Tell how many lines contain the string "first" in the material underneath; the reply is that number and no more.

····················

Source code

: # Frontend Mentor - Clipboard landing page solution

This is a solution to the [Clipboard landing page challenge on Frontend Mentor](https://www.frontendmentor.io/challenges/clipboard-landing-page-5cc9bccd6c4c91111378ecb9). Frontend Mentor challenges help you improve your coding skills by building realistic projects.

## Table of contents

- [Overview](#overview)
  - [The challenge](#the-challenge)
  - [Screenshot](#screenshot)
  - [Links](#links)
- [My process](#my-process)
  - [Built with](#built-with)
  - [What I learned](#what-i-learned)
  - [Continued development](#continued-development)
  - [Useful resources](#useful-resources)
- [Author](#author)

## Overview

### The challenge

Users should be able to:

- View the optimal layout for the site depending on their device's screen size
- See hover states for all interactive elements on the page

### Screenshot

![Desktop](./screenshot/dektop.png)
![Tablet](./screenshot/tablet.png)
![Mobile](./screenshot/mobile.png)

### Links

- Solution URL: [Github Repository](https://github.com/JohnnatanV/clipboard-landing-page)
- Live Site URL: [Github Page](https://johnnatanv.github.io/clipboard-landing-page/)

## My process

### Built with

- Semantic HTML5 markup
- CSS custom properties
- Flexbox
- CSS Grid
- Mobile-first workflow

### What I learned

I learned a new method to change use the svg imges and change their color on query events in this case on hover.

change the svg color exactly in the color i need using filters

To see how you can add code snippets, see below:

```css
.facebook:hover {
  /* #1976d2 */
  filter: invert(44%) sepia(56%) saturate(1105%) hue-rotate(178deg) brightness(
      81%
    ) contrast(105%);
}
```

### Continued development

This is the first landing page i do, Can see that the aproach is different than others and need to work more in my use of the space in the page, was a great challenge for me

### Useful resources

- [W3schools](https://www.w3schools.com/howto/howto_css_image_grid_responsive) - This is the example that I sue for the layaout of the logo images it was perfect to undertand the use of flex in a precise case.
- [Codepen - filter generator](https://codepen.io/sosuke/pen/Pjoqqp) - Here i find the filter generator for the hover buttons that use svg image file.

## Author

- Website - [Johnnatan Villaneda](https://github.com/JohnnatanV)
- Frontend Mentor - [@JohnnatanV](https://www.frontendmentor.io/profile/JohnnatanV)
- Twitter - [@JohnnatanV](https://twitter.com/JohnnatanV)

····················

> [FINISHED EXERCISE]: 2